Constitutional features of EU citizenship
Nationality is ancillary to national citizenship, since acquiring the nationality of one of the Member States is a necessary and sufficient condition for acquiring it.
Citizenship does not replace or correct the rights provided by national citizenship, but complements them with additional rights and freedoms.
The status of an EU citizen is only a source of rights and declarations of freedom, not a source of new obligations.
EU citizenship status is reinforced by the Treaty prohibition of discrimination on grounds of nationality.
Articles 20 to 24 TFEU - these are partly situated under the heading of non-discrimination and citizenship. ( Articles 18-25 TFEU)
Freedoms and rights attaching to citizenship
Freedom to move and reside within the territory of the Member States - this restricts, but does not exclude, border controls that may be carried out by the Member States and in relation to EU citizens The provisions of Article 21 TFEU and 45 of the CFR are directly effective; the administrative provisions of the Member States may require certain obligations, e.g. a residence permit but do not have a constitutive dimension and cannot be made dependent on them for the freedoms and rights provided for by citizenship.
The right to vote for local and regional authorities at the basic level as defined by the place of permanent residence in Article 22 of the TOFUE. This applies to the right to vote and to stand for election to the basic level, while the national legislator may exclude or restrict the right to vote to :
a) executive bodies
b) local and regional authorities of more than a basic level.
The active right to vote for municipal councils cannot be deprived of an EU citizen who is permanently resident in the municipality concerned.
The active and passive right to vote in the European Parliament based on the criterion of residence, the national legislator may limit the active right to vote in the same way as for its own citizens, while the passive may be dependent on the criterion of domicile. A German citizen permanently residing in Poland for at least 5 years and having the same status as a Polish citizen (no criminal record, full strength) may stand for election to the European Parliament. Article 22 ToFUE.
The right to diplomatic and consular protection on the territory of countries 3 if two conditions are met.
a) no post of the state of citizenship
(b) an urgent need
Article 23 ToFUE
The right to petition the European Parliament on matters falling within the competence of the Union. Petitions are of a critical and postulative nature, and the rules governing their submission are laid down in Parliament's Rules of Procedure.
The right to address complaints to the European Parliament's Ombudsman, however, the subject of these rights may be the activities of EU institutions and agencies. The Ombudsman does not have powers.

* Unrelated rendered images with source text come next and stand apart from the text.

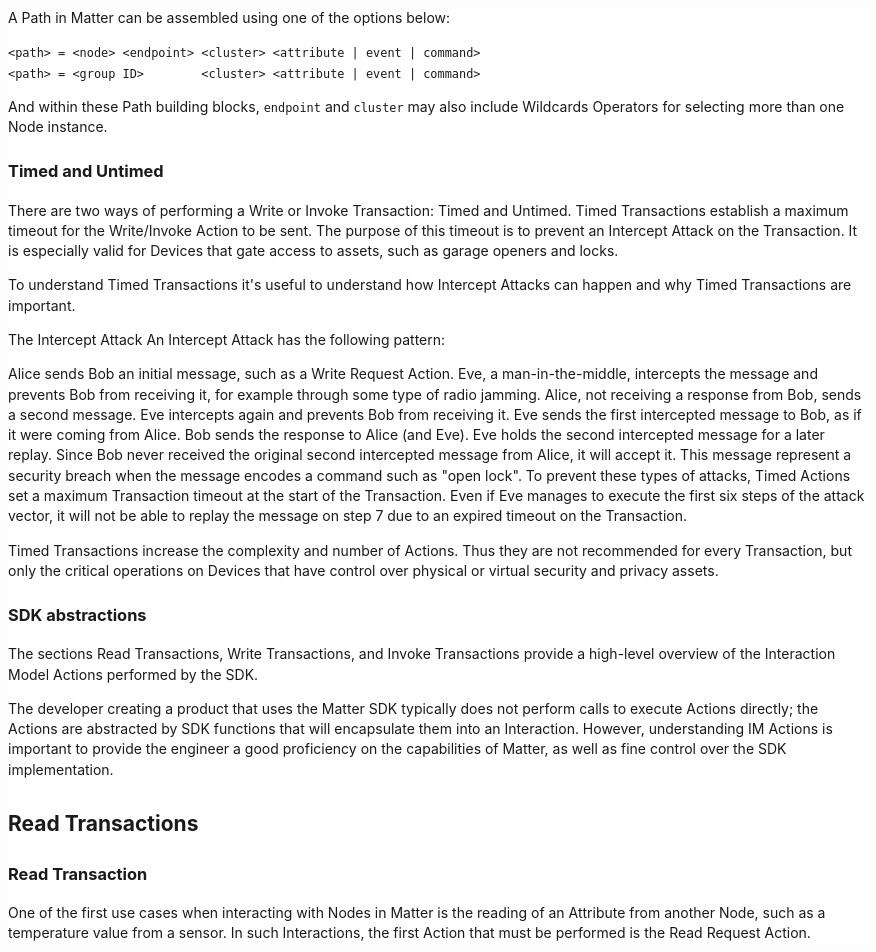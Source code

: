 A Path in Matter can be assembled using one of the options below:
```
<path> = <node> <endpoint> <cluster> <attribute | event | command>
<path> = <group ID>        <cluster> <attribute | event | command>
```

And within these Path building blocks, `endpoint` and `cluster` may also include Wildcards Operators for selecting more than one Node instance.

### Timed and Untimed

There are two ways of performing a Write or Invoke Transaction: Timed and Untimed. Timed Transactions establish a maximum timeout for the Write/Invoke Action to be sent. The purpose of this timeout is to prevent an Intercept Attack on the Transaction. It is especially valid for Devices that gate access to assets, such as garage openers and locks.

To understand Timed Transactions it's useful to understand how Intercept Attacks can happen and why Timed Transactions are important.

The Intercept Attack
An Intercept Attack has the following pattern:

Alice sends Bob an initial message, such as a Write Request Action.
Eve, a man-in-the-middle, intercepts the message and prevents Bob from receiving it, for example through some type of radio jamming.
Alice, not receiving a response from Bob, sends a second message.
Eve intercepts again and prevents Bob from receiving it.
Eve sends the first intercepted message to Bob, as if it were coming from Alice.
Bob sends the response to Alice (and Eve).
Eve holds the second intercepted message for a later replay. Since Bob never received the original second intercepted message from Alice, it will accept it. This message represent a security breach when the message encodes a command such as "open lock".
To prevent these types of attacks, Timed Actions set a maximum Transaction timeout at the start of the Transaction. Even if Eve manages to execute the first six steps of the attack vector, it will not be able to replay the message on step 7 due to an expired timeout on the Transaction.

Timed Transactions increase the complexity and number of Actions. Thus they are not recommended for every Transaction, but only the critical operations on Devices that have control over physical or virtual security and privacy assets.

### SDK abstractions

The sections Read Transactions, Write Transactions, and Invoke Transactions provide a high-level overview of the Interaction Model Actions performed by the SDK.

The developer creating a product that uses the Matter SDK typically does not perform calls to execute Actions directly; the Actions are abstracted by SDK functions that will encapsulate them into an Interaction. However, understanding IM Actions is important to provide the engineer a good proficiency on the capabilities of Matter, as well as fine control over the SDK implementation.

## Read Transactions

### Read Transaction
One of the first use cases when interacting with Nodes in Matter is the reading of an Attribute from another Node, such as a temperature value from a sensor. In such Interactions, the first Action that must be performed is the Read Request Action.
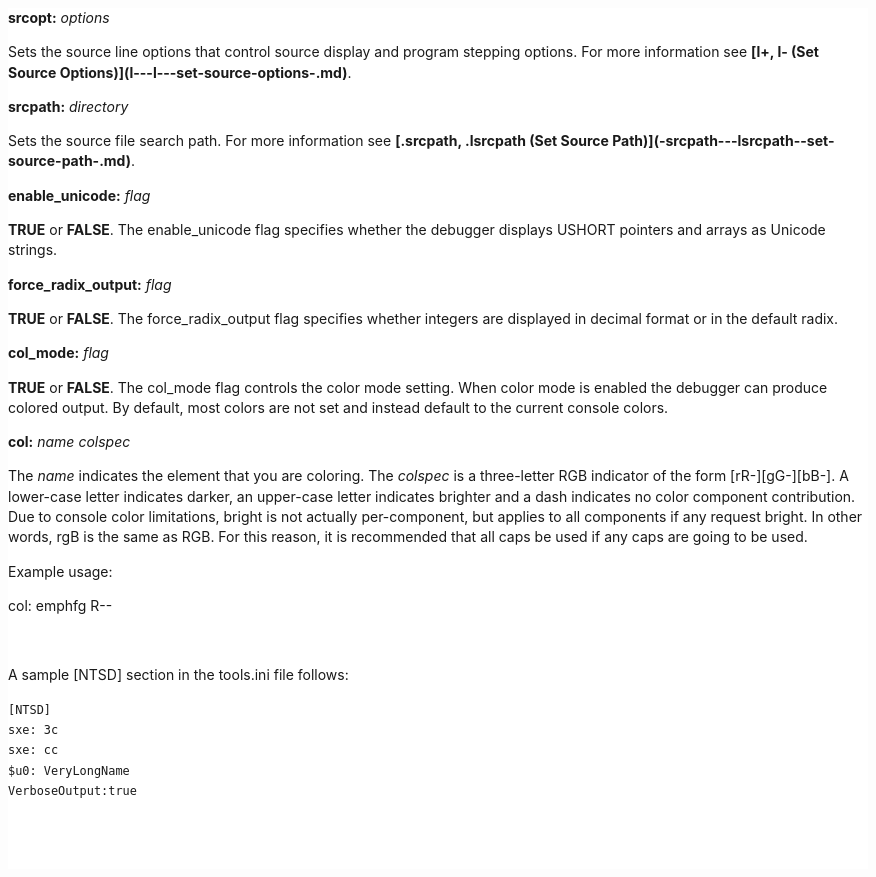 <td align="left"><p><strong>srcopt:</strong> <em>options</em></p></td>
<td align="left"><p>Sets the source line options that control source display and program stepping options. For more information see <strong>[l+, l- (Set Source Options)](l---l---set-source-options-.md)</strong>.</p></td>
</tr>
<tr class="odd">
<td align="left"><p><strong>srcpath:</strong> <em>directory</em></p></td>
<td align="left"><p>Sets the source file search path. For more information see <strong>[.srcpath, .lsrcpath (Set Source Path)](-srcpath---lsrcpath--set-source-path-.md)</strong>.</p></td>
</tr>
<tr class="even">
<td align="left"><p><strong>enable_unicode:</strong> <em>flag</em></p></td>
<td align="left"><p><strong>TRUE</strong> or <strong>FALSE</strong>. The enable_unicode flag specifies whether the debugger displays USHORT pointers and arrays as Unicode strings.</p></td>
</tr>
<tr class="odd">
<td align="left"><p><strong>force_radix_output:</strong> <em>flag</em></p></td>
<td align="left"><p><strong>TRUE</strong> or <strong>FALSE</strong>. The force_radix_output flag specifies whether integers are displayed in decimal format or in the default radix.</p></td>
</tr>
<tr class="even">
<td align="left"><p><strong>col_mode:</strong> <em>flag</em></p></td>
<td align="left"><p><strong>TRUE</strong> or <strong>FALSE</strong>. The col_mode flag controls the color mode setting. When color mode is enabled the debugger can produce colored output. By default, most colors are not set and instead default to the current console colors.</p></td>
</tr>
<tr class="odd">
<td align="left"><p><strong>col:</strong> <em>name</em> <em>colspec</em></p></td>
<td align="left"><p>The <em>name</em> indicates the element that you are coloring. The <em>colspec</em> is a three-letter RGB indicator of the form [rR-][gG-][bB-]. A lower-case letter indicates darker, an upper-case letter indicates brighter and a dash indicates no color component contribution. Due to console color limitations, bright is not actually per-component, but applies to all components if any request bright. In other words, rgB is the same as RGB. For this reason, it is recommended that all caps be used if any caps are going to be used.</p>
<p>Example usage:</p>
<p>col: emphfg R--</p></td>
</tr>
</tbody>
</table>

 

A sample \[NTSD\] section in the tools.ini file follows:

```
[NTSD]
sxe: 3c
sxe: cc
$u0: VeryLongName
VerboseOutput:true
```

 

 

The right to good administration of Article 41 of the CFR - and the code of good administration of the Union. It concerns relations with the institutions and agencies of the Union and this provision and this code may be directly applicable. The Code of Good Administrative Behaviour was adopted by the European Parliament in the form of a resolution, but it is practically applied as if it were a binding law. Article 41 of the Code of Good Administrative Behaviour is directly related to
The right of citizens' initiative at EU level, Article 11 of the EU Treaty and Article 24(1) of the Treaty on European Union. It is vested in 1 million citizens from at least four Member States under the terms of a council and parliament regulation. In Poland, this issue is specified in the Act of 2014.04 on the European Citizens' Initiative.